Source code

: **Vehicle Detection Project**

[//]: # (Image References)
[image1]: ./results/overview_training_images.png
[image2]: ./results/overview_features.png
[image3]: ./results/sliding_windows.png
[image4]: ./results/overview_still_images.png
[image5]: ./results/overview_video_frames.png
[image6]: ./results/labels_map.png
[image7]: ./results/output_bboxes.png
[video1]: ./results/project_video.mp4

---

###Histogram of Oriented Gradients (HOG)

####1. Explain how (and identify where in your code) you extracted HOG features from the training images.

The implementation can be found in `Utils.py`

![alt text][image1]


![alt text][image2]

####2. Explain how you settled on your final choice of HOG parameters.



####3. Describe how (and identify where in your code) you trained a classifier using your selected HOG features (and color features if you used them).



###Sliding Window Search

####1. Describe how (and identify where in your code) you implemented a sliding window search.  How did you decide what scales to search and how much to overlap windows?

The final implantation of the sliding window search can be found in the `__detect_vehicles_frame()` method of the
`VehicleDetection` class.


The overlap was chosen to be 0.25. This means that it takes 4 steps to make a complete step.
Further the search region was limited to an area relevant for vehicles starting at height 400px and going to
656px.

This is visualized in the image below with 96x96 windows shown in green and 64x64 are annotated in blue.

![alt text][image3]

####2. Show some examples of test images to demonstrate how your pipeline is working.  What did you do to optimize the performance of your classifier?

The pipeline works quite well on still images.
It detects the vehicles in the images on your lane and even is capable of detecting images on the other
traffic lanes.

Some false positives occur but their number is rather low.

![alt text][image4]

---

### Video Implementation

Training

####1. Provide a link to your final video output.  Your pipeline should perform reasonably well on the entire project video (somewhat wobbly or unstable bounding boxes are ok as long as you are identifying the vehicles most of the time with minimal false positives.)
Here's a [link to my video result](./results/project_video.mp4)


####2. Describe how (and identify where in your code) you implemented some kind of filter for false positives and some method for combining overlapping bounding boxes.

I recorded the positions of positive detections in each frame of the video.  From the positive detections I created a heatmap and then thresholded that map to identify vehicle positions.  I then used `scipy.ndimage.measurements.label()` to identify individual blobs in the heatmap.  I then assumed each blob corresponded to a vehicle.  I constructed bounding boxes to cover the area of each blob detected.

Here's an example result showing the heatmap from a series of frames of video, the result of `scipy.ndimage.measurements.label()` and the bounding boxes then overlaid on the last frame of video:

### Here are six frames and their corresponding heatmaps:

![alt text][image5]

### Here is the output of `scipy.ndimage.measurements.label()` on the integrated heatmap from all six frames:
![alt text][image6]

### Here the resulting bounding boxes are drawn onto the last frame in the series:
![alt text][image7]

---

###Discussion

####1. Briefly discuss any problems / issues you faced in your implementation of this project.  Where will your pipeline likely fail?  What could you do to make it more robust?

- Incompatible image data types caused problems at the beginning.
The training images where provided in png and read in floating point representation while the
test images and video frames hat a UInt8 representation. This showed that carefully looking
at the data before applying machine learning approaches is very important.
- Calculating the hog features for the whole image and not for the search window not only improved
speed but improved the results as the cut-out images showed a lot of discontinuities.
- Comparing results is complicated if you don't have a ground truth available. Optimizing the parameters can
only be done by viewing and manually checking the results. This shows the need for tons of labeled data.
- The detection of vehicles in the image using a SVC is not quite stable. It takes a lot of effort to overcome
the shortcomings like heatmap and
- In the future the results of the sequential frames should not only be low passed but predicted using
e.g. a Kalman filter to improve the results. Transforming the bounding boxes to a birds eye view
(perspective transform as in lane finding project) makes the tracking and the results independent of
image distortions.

================================

• **Task objective**
Report how many lines of the entries above contain "that", and give no other output.

• **Expected output**
3